#### What you should do:
Below are records; quote them exactly from the first line through the line that contains "primeiro estado, perdeu".

#### Raw data:
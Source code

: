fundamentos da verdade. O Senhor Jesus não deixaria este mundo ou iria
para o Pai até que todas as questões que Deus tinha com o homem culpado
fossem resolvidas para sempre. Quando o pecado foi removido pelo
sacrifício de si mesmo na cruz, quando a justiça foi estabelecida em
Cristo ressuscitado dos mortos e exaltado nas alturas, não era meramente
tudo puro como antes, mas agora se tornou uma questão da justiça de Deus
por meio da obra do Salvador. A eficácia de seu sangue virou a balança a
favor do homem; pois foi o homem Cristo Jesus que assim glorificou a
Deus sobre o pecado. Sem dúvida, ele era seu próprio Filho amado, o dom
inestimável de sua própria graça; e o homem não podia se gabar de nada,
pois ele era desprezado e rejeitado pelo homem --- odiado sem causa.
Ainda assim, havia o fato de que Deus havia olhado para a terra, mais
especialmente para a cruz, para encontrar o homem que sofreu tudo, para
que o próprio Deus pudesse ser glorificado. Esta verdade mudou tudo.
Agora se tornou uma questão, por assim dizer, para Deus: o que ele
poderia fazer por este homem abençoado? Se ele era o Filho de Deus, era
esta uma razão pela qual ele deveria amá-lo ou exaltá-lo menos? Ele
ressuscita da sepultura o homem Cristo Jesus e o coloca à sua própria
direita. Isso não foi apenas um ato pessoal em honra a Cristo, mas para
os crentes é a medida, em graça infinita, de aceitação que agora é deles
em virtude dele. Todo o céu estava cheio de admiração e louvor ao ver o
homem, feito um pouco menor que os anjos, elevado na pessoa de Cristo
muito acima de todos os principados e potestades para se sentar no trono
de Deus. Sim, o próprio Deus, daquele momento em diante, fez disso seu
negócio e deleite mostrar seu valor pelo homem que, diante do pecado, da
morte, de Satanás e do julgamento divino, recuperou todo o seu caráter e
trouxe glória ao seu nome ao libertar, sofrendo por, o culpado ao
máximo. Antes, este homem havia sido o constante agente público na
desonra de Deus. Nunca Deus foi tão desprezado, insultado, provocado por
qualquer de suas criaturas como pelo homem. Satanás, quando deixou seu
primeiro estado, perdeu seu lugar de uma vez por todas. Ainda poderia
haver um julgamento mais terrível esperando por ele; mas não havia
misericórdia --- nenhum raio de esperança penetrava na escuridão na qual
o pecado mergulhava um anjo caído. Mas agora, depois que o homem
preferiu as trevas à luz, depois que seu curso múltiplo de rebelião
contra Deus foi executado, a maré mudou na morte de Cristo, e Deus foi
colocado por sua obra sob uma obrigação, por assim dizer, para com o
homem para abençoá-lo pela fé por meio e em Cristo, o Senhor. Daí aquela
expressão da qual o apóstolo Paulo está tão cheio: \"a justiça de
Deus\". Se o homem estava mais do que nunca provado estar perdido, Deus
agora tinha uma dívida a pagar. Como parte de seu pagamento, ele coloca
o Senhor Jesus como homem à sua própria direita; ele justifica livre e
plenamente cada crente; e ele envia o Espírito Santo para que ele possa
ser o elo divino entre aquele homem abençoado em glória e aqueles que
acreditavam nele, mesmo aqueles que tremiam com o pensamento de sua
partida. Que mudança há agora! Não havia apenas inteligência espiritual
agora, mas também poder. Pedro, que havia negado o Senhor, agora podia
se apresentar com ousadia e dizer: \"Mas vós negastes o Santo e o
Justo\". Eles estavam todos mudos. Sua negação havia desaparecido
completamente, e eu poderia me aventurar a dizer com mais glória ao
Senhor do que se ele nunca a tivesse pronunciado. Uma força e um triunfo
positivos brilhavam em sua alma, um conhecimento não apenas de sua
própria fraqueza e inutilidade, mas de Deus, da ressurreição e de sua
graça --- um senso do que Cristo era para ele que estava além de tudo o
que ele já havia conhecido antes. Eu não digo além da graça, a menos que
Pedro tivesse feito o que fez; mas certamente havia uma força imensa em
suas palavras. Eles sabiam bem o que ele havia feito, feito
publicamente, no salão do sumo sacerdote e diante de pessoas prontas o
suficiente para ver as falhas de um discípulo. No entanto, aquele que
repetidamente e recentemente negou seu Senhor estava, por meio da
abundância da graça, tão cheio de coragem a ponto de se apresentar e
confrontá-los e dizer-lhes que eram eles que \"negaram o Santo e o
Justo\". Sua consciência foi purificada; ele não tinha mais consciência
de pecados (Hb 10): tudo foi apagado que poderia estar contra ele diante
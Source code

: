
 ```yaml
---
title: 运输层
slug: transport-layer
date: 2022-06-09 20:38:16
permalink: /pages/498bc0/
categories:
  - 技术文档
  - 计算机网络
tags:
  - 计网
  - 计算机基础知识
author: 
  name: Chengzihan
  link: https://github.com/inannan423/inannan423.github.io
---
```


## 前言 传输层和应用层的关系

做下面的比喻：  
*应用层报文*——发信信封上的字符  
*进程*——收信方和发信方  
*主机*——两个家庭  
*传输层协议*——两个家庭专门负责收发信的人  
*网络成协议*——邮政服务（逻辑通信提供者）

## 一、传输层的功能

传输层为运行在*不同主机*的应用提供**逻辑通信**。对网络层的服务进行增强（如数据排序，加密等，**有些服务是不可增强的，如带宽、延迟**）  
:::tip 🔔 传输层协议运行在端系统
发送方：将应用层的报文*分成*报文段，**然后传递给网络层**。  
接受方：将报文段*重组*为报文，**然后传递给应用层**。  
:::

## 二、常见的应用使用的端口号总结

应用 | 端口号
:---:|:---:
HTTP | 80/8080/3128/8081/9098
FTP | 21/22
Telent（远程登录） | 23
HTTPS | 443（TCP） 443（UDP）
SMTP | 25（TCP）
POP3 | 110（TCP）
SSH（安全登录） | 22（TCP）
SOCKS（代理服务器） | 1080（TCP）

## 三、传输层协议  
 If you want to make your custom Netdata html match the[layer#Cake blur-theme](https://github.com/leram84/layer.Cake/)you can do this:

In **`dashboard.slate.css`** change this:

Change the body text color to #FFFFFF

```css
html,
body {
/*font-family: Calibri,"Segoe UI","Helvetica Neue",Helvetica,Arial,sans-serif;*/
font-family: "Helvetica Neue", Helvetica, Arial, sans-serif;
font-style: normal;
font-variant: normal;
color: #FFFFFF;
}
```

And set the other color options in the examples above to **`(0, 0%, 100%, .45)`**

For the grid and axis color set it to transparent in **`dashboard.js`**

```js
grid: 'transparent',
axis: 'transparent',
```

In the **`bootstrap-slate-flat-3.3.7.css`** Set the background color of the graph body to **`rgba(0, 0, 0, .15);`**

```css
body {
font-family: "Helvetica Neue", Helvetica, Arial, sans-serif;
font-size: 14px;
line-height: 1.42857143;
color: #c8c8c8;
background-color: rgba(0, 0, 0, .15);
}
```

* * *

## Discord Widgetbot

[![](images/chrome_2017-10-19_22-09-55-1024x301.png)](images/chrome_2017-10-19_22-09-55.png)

#### Task answer:
Source code

:fundamentos da verdade. O Senhor Jesus não deixaria este mundo ou iria
para o Pai até que todas as questões que Deus tinha com o homem culpado
fossem resolvidas para sempre. Quando o pecado foi removido pelo
sacrifício de si mesmo na cruz, quando a justiça foi estabelecida em
Cristo ressuscitado dos mortos e exaltado nas alturas, não era meramente
tudo puro como antes, mas agora se tornou uma questão da justiça de Deus
por meio da obra do Salvador. A eficácia de seu sangue virou a balança a
favor do homem; pois foi o homem Cristo Jesus que assim glorificou a
Deus sobre o pecado. Sem dúvida, ele era seu próprio Filho amado, o dom
inestimável de sua própria graça; e o homem não podia se gabar de nada,
pois ele era desprezado e rejeitado pelo homem --- odiado sem causa.
Ainda assim, havia o fato de que Deus havia olhado para a terra, mais
especialmente para a cruz, para encontrar o homem que sofreu tudo, para
que o próprio Deus pudesse ser glorificado. Esta verdade mudou tudo.
Agora se tornou uma questão, por assim dizer, para Deus: o que ele
poderia fazer por este homem abençoado? Se ele era o Filho de Deus, era
esta uma razão pela qual ele deveria amá-lo ou exaltá-lo menos? Ele
ressuscita da sepultura o homem Cristo Jesus e o coloca à sua própria
direita. Isso não foi apenas um ato pessoal em honra a Cristo, mas para
os crentes é a medida, em graça infinita, de aceitação que agora é deles
em virtude dele. Todo o céu estava cheio de admiração e louvor ao ver o
homem, feito um pouco menor que os anjos, elevado na pessoa de Cristo
muito acima de todos os principados e potestades para se sentar no trono
de Deus. Sim, o próprio Deus, daquele momento em diante, fez disso seu
negócio e deleite mostrar seu valor pelo homem que, diante do pecado, da
morte, de Satanás e do julgamento divino, recuperou todo o seu caráter e
trouxe glória ao seu nome ao libertar, sofrendo por, o culpado ao
máximo. Antes, este homem havia sido o constante agente público na
desonra de Deus. Nunca Deus foi tão desprezado, insultado, provocado por
qualquer de suas criaturas como pelo homem. Satanás, quando deixou seu
primeiro estado, perdeu seu lugar de uma vez por todas. Ainda poderia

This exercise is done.